Anyone used this in an all malt (no sugar at all) English style ale pitched and fermented ~20c? Thinking about a bitters style abv 3.5-4% & ~35ibu.

My first gen was used on the tooth's 1931 ale at 18c and it's definitely more malty than hoppy, just wondering if the higher temperature will bring out an "English" ester profile?


----------



## Bribie G

I've actually run this yeast through a couple of all-malt brews to build up extra slurry and it works really well. It's even the yeast in my Coopers Toucan Headbanger stout on tap at the moment. At higher temperatures it resembles a Burton Ale yeast very much, rising to the top after the fermentation like a layer of oily pancake batter, and I guess that's how yeasts were in Victorian Britain where it came from originally. As for esters you might get more of the bubble gum at 20 degrees, personally I like it and it tends to fade out over a few weeks.


----------



## Randai

Anyone brewed anything high ABV with wlp059, since I can't seem to find any mention of alcohol tolerance. Would be interested to see what the highest OG was.


----------



## TheWiggman

I'm on my second brew with 059 and it's a Toohey's Old as per Brewman's site (previous brew was very good). It's been in the fermenter for the 8th day now so I figured it would be done, fired off quicker this time with a hit of O2. I took a hydro before racking and it came in at 1.011, which long story short implies it's got a bit to go. It took a good fortnight for my Tooth's WHA to finish off so from my experience it's been a slow fermenter. Fairly quick off the mark, but finishes slowly.


----------



## Danscraftbeer

Yeah mine is slow too in the 50lt pressure fermenter. Funny thing that struck me was the second stir plate starter I made to be an 1lt activated pitch breached the 3lt flask over night (7 hours) making a mess of lost high krausen yeast over the bench .
In fear of blow off considering this character I set up a 5lt mini keg with 1lt sterile water to be the collector of the blow off yeast since its a 43lt brew I was sure it would blow off but no.
Fermenting at 18c for 2 days as per the recipe its a slow rev thing. Now creeping up to 21c.
As per the recipe of 1917 White Horse Ale. That's not actually in the Bronze Brew book ha  https://www.whitelabs.com/sites/default/files/1916_Tooths_Pale_Ale.pdf


----------



## technobabble66

Fwiw, I've finally got my 059 going.
Initially did a 700mL starter, fully fermented & chilled, decanted then pitched.
Pitched into a simple Aussie Bitter, ~12% sugar, OG=1.042, FG~1.009 (76% attenuation). Currently at ~1.010 after 9 days at ~20°C, most of it chewed through within the first 5 days, transferred to the 2nd FV to try to finish the last 1-2 points.
Drained the cube of the 2nd beer, a Malty Bitter or Aussie Alt (  ) onto the yeast cake yesterday, fridge set to 20°C. ~15% sugar, OG=1.048-50, FG~1.010 (76% attenuation). Down to SG=1.026 within 24 hours!
Both were mashed at 68°C for ~80mins.

The first one will go into the 2nd fridge in the next day or 2 to CC, then we'll see how it all clears up. So still early days, but i just thought i'd mention my progress for the record, and I'll report the more meaningful results when they carb up!


----------



## laxation

This weekend I was going to brew up something for this yeast, based on Bribie's recipe.

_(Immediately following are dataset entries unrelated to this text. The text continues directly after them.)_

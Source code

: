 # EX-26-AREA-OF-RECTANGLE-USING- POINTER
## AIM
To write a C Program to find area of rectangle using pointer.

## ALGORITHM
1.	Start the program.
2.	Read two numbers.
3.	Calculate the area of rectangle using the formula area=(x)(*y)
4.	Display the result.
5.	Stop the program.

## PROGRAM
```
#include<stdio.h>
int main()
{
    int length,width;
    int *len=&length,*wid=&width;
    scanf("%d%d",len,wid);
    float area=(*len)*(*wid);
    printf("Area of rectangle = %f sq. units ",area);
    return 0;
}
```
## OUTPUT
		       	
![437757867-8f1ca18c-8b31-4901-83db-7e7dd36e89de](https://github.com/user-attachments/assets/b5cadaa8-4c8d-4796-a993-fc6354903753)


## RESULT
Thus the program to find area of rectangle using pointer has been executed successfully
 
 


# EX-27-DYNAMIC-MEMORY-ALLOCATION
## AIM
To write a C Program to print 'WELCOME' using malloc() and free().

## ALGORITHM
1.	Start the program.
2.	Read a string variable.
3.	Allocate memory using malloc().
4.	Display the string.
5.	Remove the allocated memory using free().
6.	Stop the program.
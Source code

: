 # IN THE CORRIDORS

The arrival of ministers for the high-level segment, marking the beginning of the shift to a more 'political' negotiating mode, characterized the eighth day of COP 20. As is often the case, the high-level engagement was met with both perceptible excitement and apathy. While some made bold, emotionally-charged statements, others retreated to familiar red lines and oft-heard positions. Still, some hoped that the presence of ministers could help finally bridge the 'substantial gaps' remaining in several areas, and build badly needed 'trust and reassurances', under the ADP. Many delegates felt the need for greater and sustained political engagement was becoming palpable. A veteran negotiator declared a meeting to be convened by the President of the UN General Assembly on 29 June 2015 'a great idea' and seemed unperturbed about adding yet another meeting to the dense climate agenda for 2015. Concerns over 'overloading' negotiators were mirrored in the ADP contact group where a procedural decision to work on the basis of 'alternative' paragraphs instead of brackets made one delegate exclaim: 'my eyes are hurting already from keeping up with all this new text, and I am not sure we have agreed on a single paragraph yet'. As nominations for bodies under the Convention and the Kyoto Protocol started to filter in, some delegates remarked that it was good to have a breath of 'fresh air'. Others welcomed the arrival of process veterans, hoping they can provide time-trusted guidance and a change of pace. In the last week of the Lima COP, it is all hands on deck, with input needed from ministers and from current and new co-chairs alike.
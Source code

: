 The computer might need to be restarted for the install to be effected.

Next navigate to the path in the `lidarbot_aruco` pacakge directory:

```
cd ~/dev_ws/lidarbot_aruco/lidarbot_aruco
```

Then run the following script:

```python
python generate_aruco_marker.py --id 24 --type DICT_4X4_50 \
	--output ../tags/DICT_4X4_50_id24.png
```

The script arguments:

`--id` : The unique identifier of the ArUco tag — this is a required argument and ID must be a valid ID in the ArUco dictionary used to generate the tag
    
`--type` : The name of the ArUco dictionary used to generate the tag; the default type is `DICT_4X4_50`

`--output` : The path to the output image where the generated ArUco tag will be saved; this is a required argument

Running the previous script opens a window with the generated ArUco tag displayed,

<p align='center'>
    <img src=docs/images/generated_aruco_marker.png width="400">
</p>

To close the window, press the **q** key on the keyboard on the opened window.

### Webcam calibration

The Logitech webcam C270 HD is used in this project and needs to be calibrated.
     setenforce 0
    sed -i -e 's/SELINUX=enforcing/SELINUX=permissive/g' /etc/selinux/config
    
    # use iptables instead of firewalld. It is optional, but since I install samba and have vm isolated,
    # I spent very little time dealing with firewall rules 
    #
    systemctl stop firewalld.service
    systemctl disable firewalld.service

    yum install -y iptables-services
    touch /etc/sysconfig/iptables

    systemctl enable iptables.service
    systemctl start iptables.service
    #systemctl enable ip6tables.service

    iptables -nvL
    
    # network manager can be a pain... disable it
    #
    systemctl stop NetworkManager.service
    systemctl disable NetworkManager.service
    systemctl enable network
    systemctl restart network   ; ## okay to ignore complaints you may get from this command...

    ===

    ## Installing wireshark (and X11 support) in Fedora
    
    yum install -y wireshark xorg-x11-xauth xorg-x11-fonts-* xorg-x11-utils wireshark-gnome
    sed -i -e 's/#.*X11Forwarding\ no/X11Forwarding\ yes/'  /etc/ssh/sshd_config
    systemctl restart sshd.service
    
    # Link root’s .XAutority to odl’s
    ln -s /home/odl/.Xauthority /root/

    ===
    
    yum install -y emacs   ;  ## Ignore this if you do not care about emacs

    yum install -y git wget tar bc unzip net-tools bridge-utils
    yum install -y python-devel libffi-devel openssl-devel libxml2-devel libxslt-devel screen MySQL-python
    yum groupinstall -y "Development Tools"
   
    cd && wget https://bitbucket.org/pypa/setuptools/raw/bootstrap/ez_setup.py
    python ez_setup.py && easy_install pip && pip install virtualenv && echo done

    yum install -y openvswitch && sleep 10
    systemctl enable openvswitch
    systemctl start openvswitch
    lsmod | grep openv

50% Golden Promise (2.3kg)
21.7% Raw sugar (1kg)
17.5% Pale malt (.8kg)
10% Supernova (.5kg)

Supernova is there for no reason other than "I have it and want to try it" so if anyone has any idea how much to use i'd be keen to hear it!

Same/similar hops as Bribies.
20g Cluster FWH
20g EKG FWH
20g Cluster cube
20g EKG cube

1.050 sg, 34 IBU
Mash at 68


----------



## stuartf

Last pour from the keg of my Macclesfield xxxk. Good job I have 49 odd bottles in the garage and another tube of the magic goo left


----------



## Danscraftbeer

This yeast is a Draught Horse.
Slower Revs but consistent. This is something of what I have experienced on my first go with this elusive strain.

Two vials stir plated to up and activate then settle, (1.5l X 1.030) tip off, add 1l new wort (1.040)
Stir plate activation took off! Considered that good enough for 40lt brew at 1.050.
Again its been a slower pace than any yeast I've experienced.
Results yet to come. It smells very neutral so far.


----------



## Danscraftbeer

Tooths 1917 Pale Ale. WLP059. Pressure fermented self carbonated. Excess volume in a 4lt mini keg on tap for taste testing cloudy green beer with yeasty fluffy head this is spectacular!
Cidery beer in a good way. Totally yummy. Like no other beer i have made but hitting good marks that I never have before.
I may bottle this for the Vic swap meet over two other options.


----------



## technobabble66

Danscraftbeer said:


> ...
> I may bottle this for the Vic swap meet over two other options.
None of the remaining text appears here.